First, the 1-in–128 billion calculation assumes a bracket in which the higher seed always wins. (The Final Four games are picked at random among the four 1-seeds.) But only people with no interest in upsets (and hence no soul) would possibly fathom such a strategy. The tourney has never looked so neat and orderly, and so sports fans never fill out their brackets that way. Last season, 9-seed Wichita State made the Final Four and nearly beat eventual champion Louisville.

Second, the 1-in–128 billion assumes that teams will win at the same rate their seed has in the past. For example, from 1996 to 2013, a 5-seed has beaten a 12-seed in the first round 60 percent of the time. Hence, these odds are assumed for the 5-12 matchups in 2014.
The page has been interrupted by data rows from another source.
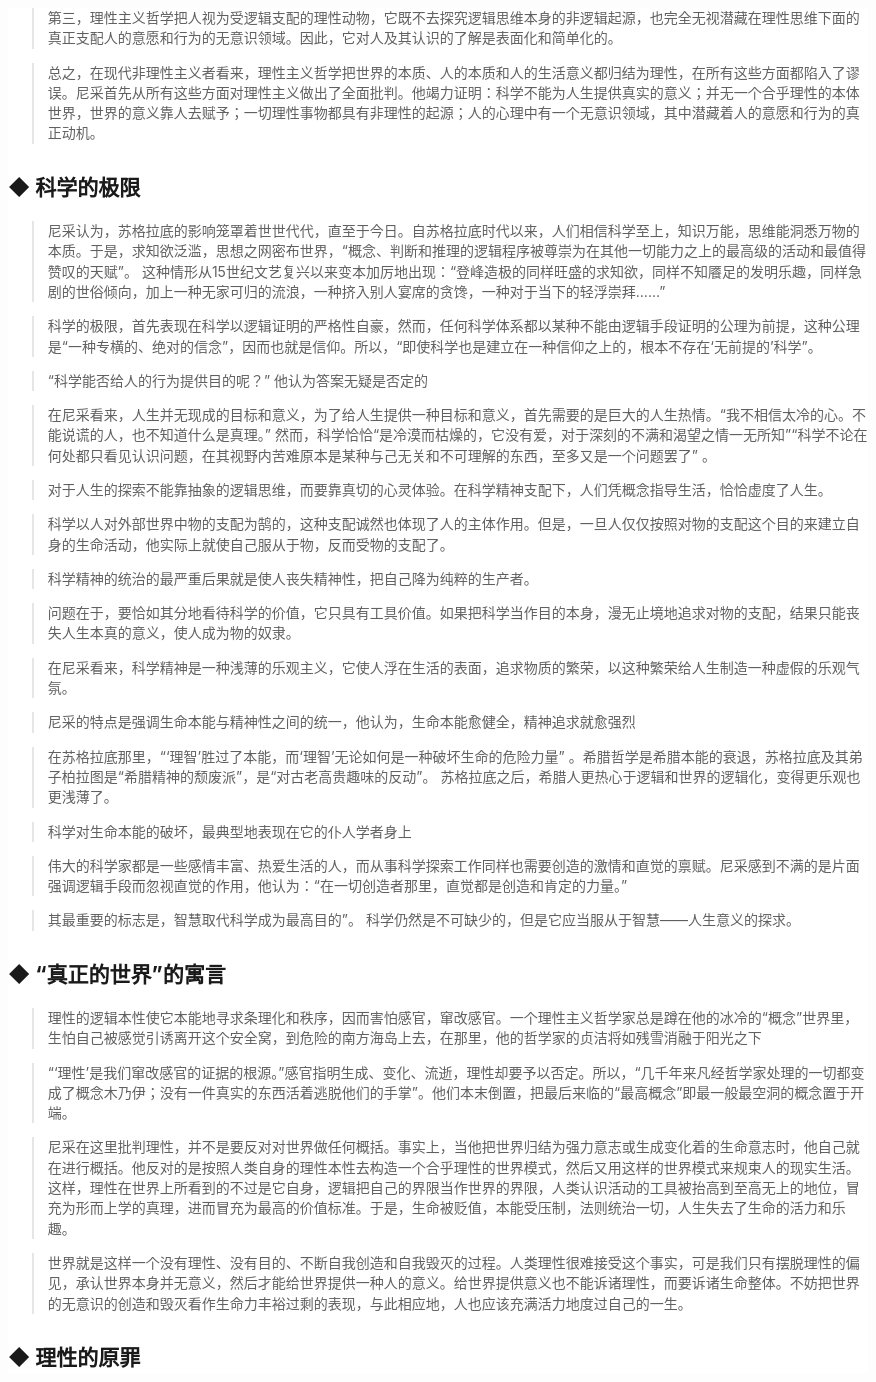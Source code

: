 > 第三，理性主义哲学把人视为受逻辑支配的理性动物，它既不去探究逻辑思维本身的非逻辑起源，也完全无视潜藏在理性思维下面的真正支配人的意愿和行为的无意识领域。因此，它对人及其认识的了解是表面化和简单化的。

> 总之，在现代非理性主义者看来，理性主义哲学把世界的本质、人的本质和人的生活意义都归结为理性，在所有这些方面都陷入了谬误。尼采首先从所有这些方面对理性主义做出了全面批判。他竭力证明：科学不能为人生提供真实的意义；并无一个合乎理性的本体世界，世界的意义靠人去赋予；一切理性事物都具有非理性的起源；人的心理中有一个无意识领域，其中潜藏着人的意愿和行为的真正动机。

## ◆ 科学的极限

> 尼采认为，苏格拉底的影响笼罩着世世代代，直至于今日。自苏格拉底时代以来，人们相信科学至上，知识万能，思维能洞悉万物的本质。于是，求知欲泛滥，思想之网密布世界，“概念、判断和推理的逻辑程序被尊崇为在其他一切能力之上的最高级的活动和最值得赞叹的天赋”。 这种情形从15世纪文艺复兴以来变本加厉地出现：“登峰造极的同样旺盛的求知欲，同样不知餍足的发明乐趣，同样急剧的世俗倾向，加上一种无家可归的流浪，一种挤入别人宴席的贪馋，一种对于当下的轻浮崇拜……”

> 科学的极限，首先表现在科学以逻辑证明的严格性自豪，然而，任何科学体系都以某种不能由逻辑手段证明的公理为前提，这种公理是“一种专横的、绝对的信念”，因而也就是信仰。所以，“即使科学也是建立在一种信仰之上的，根本不存在‘无前提的’科学”。

> “科学能否给人的行为提供目的呢？” 他认为答案无疑是否定的

> 在尼采看来，人生并无现成的目标和意义，为了给人生提供一种目标和意义，首先需要的是巨大的人生热情。“我不相信太冷的心。不能说谎的人，也不知道什么是真理。” 然而，科学恰恰“是冷漠而枯燥的，它没有爱，对于深刻的不满和渴望之情一无所知”“科学不论在何处都只看见认识问题，在其视野内苦难原本是某种与己无关和不可理解的东西，至多又是一个问题罢了” 。

> 对于人生的探索不能靠抽象的逻辑思维，而要靠真切的心灵体验。在科学精神支配下，人们凭概念指导生活，恰恰虚度了人生。

> 科学以人对外部世界中物的支配为鹄的，这种支配诚然也体现了人的主体作用。但是，一旦人仅仅按照对物的支配这个目的来建立自身的生命活动，他实际上就使自己服从于物，反而受物的支配了。

> 科学精神的统治的最严重后果就是使人丧失精神性，把自己降为纯粹的生产者。

> 问题在于，要恰如其分地看待科学的价值，它只具有工具价值。如果把科学当作目的本身，漫无止境地追求对物的支配，结果只能丧失人生本真的意义，使人成为物的奴隶。

> 在尼采看来，科学精神是一种浅薄的乐观主义，它使人浮在生活的表面，追求物质的繁荣，以这种繁荣给人生制造一种虚假的乐观气氛。

> 尼采的特点是强调生命本能与精神性之间的统一，他认为，生命本能愈健全，精神追求就愈强烈

> 在苏格拉底那里，“‘理智’胜过了本能，而‘理智’无论如何是一种破坏生命的危险力量” 。希腊哲学是希腊本能的衰退，苏格拉底及其弟子柏拉图是“希腊精神的颓废派”，是“对古老高贵趣味的反动”。 苏格拉底之后，希腊人更热心于逻辑和世界的逻辑化，变得更乐观也更浅薄了。

> 科学对生命本能的破坏，最典型地表现在它的仆人学者身上

> 伟大的科学家都是一些感情丰富、热爱生活的人，而从事科学探索工作同样也需要创造的激情和直觉的禀赋。尼采感到不满的是片面强调逻辑手段而忽视直觉的作用，他认为：“在一切创造者那里，直觉都是创造和肯定的力量。”

> 其最重要的标志是，智慧取代科学成为最高目的”。 科学仍然是不可缺少的，但是它应当服从于智慧——人生意义的探求。

## ◆ “真正的世界”的寓言

> 理性的逻辑本性使它本能地寻求条理化和秩序，因而害怕感官，窜改感官。一个理性主义哲学家总是蹲在他的冰冷的“概念”世界里，生怕自己被感觉引诱离开这个安全窝，到危险的南方海岛上去，在那里，他的哲学家的贞洁将如残雪消融于阳光之下

> “‘理性’是我们窜改感官的证据的根源。”感官指明生成、变化、流逝，理性却要予以否定。所以，“几千年来凡经哲学家处理的一切都变成了概念木乃伊；没有一件真实的东西活着逃脱他们的手掌”。他们本末倒置，把最后来临的“最高概念”即最一般最空洞的概念置于开端。

> 尼采在这里批判理性，并不是要反对对世界做任何概括。事实上，当他把世界归结为强力意志或生成变化着的生命意志时，他自己就在进行概括。他反对的是按照人类自身的理性本性去构造一个合乎理性的世界模式，然后又用这样的世界模式来规束人的现实生活。这样，理性在世界上所看到的不过是它自身，逻辑把自己的界限当作世界的界限，人类认识活动的工具被抬高到至高无上的地位，冒充为形而上学的真理，进而冒充为最高的价值标准。于是，生命被贬值，本能受压制，法则统治一切，人生失去了生命的活力和乐趣。

> 世界就是这样一个没有理性、没有目的、不断自我创造和自我毁灭的过程。人类理性很难接受这个事实，可是我们只有摆脱理性的偏见，承认世界本身并无意义，然后才能给世界提供一种人的意义。给世界提供意义也不能诉诸理性，而要诉诸生命整体。不妨把世界的无意识的创造和毁灭看作生命力丰裕过剩的表现，与此相应地，人也应该充满活力地度过自己的一生。

## ◆ 理性的原罪
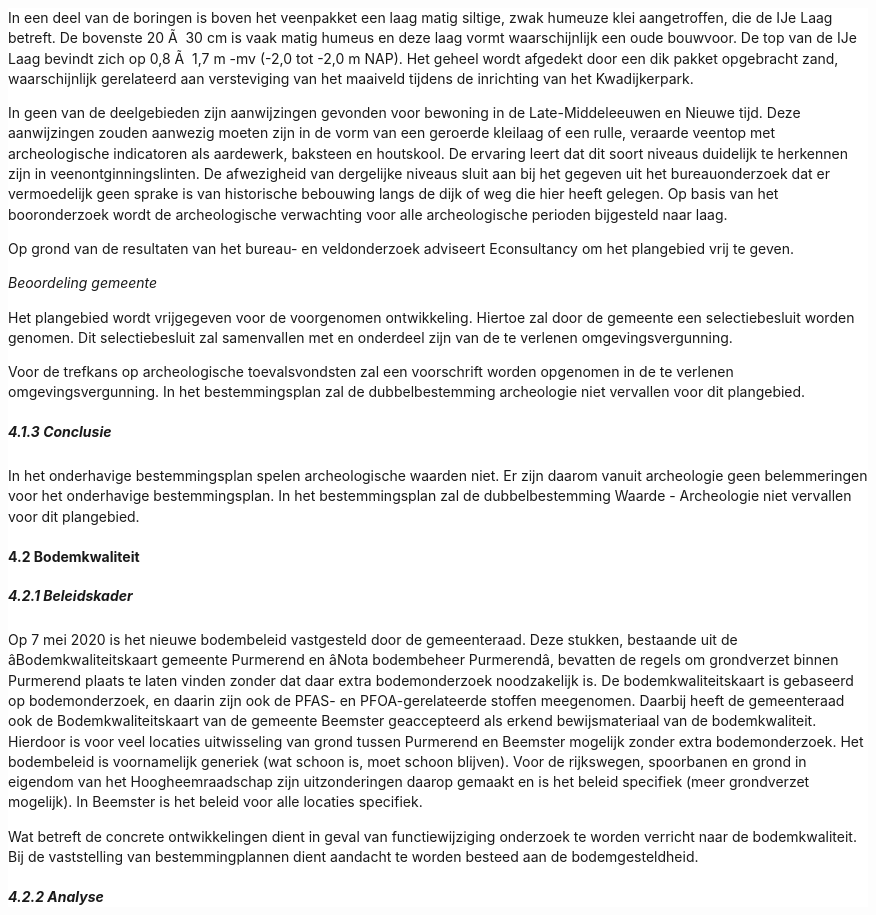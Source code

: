 In een deel van de boringen is boven het veenpakket een laag matig siltige, zwak humeuze klei aangetroffen, die de IJe Laag betreft. De bovenste 20 Ã  30 cm is vaak matig humeus en deze laag vormt waarschijnlijk een oude bouwvoor. De top van de IJe Laag bevindt zich op 0,8 Ã  1,7 m \-mv (\-2,0 tot \-2,0 m NAP). Het geheel wordt afgedekt door een dik pakket opgebracht zand, waarschijnlijk gerelateerd aan versteviging van het maaiveld tijdens de inrichting van het Kwadijkerpark.

In geen van de deelgebieden zijn aanwijzingen gevonden voor bewoning in de Late\-Middeleeuwen en Nieuwe tijd. Deze aanwijzingen zouden aanwezig moeten zijn in de vorm van een geroerde kleilaag of een rulle, veraarde veentop met archeologische indicatoren als aardewerk, baksteen en houtskool. De ervaring leert dat dit soort niveaus duidelijk te herkennen zijn in veenontginningslinten. De afwezigheid van dergelijke niveaus sluit aan bij het gegeven uit het bureauonderzoek dat er vermoedelijk geen sprake is van historische bebouwing langs de dijk of weg die hier heeft gelegen. Op basis van het booronderzoek wordt de archeologische verwachting voor alle archeologische perioden bijgesteld naar laag.

Op grond van de resultaten van het bureau\- en veldonderzoek adviseert Econsultancy om het plangebied vrij te geven.

*Beoordeling gemeente*

Het plangebied wordt vrijgegeven voor de voorgenomen ontwikkeling. Hiertoe zal door de gemeente een selectiebesluit worden genomen. Dit selectiebesluit zal samenvallen met en onderdeel zijn van de te verlenen omgevingsvergunning.

Voor de trefkans op archeologische toevalsvondsten zal een voorschrift worden opgenomen in de te verlenen omgevingsvergunning. In het bestemmingsplan zal de dubbelbestemming archeologie niet vervallen voor dit plangebied.

##### 4\.1\.3 Conclusie

In het onderhavige bestemmingsplan spelen archeologische waarden niet. Er zijn daarom vanuit archeologie geen belemmeringen voor het onderhavige bestemmingsplan. In het bestemmingsplan zal de dubbelbestemming Waarde \- Archeologie niet vervallen voor dit plangebied.

#### 4\.2 Bodemkwaliteit

##### 4\.2\.1 Beleidskader

Op 7 mei 2020 is het nieuwe bodembeleid vastgesteld door de gemeenteraad. Deze stukken, bestaande uit de âBodemkwaliteitskaart gemeente Purmerend en âNota bodembeheer Purmerendâ, bevatten de regels om grondverzet binnen Purmerend plaats te laten vinden zonder dat daar extra bodemonderzoek noodzakelijk is. De bodemkwaliteitskaart is gebaseerd op bodemonderzoek, en daarin zijn ook de PFAS\- en PFOA\-gerelateerde stoffen meegenomen. Daarbij heeft de gemeenteraad ook de Bodemkwaliteitskaart van de gemeente Beemster geaccepteerd als erkend bewijsmateriaal van de bodemkwaliteit. Hierdoor is voor veel locaties uitwisseling van grond tussen Purmerend en Beemster mogelijk zonder extra bodemonderzoek. Het bodembeleid is voornamelijk generiek (wat schoon is, moet schoon blijven). Voor de rijkswegen, spoorbanen en grond in eigendom van het Hoogheemraadschap zijn uitzonderingen daarop gemaakt en is het beleid specifiek (meer grondverzet mogelijk). In Beemster is het beleid voor alle locaties specifiek.

Wat betreft de concrete ontwikkelingen dient in geval van functiewijziging onderzoek te worden verricht naar de bodemkwaliteit. Bij de vaststelling van bestemmingplannen dient aandacht te worden besteed aan de bodemgesteldheid.

##### 4\.2\.2 Analyse
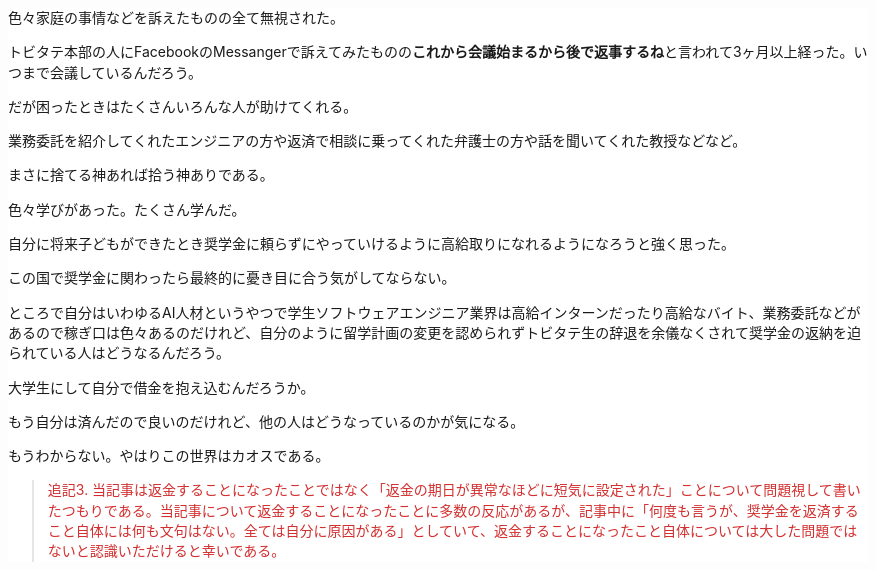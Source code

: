 色々家庭の事情などを訴えたものの全て無視された。

トビタテ本部の人にFacebookのMessangerで訴えてみたものの<b>これから会議始まるから後で返事するね</b>と言われて3ヶ月以上経った。いつまで会議しているんだろう。

だが困ったときはたくさんいろんな人が助けてくれる。

業務委託を紹介してくれたエンジニアの方や返済で相談に乗ってくれた弁護士の方や話を聞いてくれた教授などなど。

まさに捨てる神あれば拾う神ありである。

色々学びがあった。たくさん学んだ。

自分に将来子どもができたとき奨学金に頼らずにやっていけるように高給取りになれるようになろうと強く思った。

この国で奨学金に関わったら最終的に憂き目に合う気がしてならない。

ところで自分はいわゆるAI人材というやつで学生ソフトウェアエンジニア業界は高給インターンだったり高給なバイト、業務委託などがあるので稼ぎ口は色々あるのだけれど、自分のように留学計画の変更を認められずトビタテ生の辞退を余儀なくされて奨学金の返納を迫られている人はどうなるんだろう。

大学生にして自分で借金を抱え込むんだろうか。

もう自分は済んだので良いのだけれど、他の人はどうなっているのかが気になる。

もうわからない。やはりこの世界はカオスである。

> <span style="color: #d32f2f">追記3. 当記事は返金することになったことではなく「返金の期日が異常なほどに短気に設定された」ことについて問題視して書いたつもりである。当記事について返金することになったことに多数の反応があるが、記事中に「何度も言うが、奨学金を返済すること自体には何も文句はない。全ては自分に原因がある」としていて、返金することになったこと自体については大した問題ではないと認識いただけると幸いである。</span>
Jeff Sonas and Mark Glickman, two of the organizers of the Kaggle data competition for the tournament, have redone the calculations for a bracket in which the higher seed always wins. They got odds of 1-in–99 billion. Think of 99 billion as the number of years you’ll have to wait until this strategy produces a winning bracket; scientists estimate the age of the universe at 13 billion years.

There are multiple problems with this approach. For starters, it assumes that a 16-seed has no chance to beat a 1-seed, since it’s never happened before. However, there are no guarantees in sports. Each 16 seed has a small probability to pull off the unthinkable.

What’s more, win probability by seed ignores the identity of each team and the full regular season’s worth of games we can use to evaluate each squad. Many number crunchers offer their predictions based on season-specific data, including Nate Silver and Ken Pomeroy. I do the same at my website, The Power Rank.

The problem with picking a perfect bracket is the sheer number of possible brackets. If you filled out every possible bracket on a different sheet of paper, the stack would extend well past the edge of our solar system.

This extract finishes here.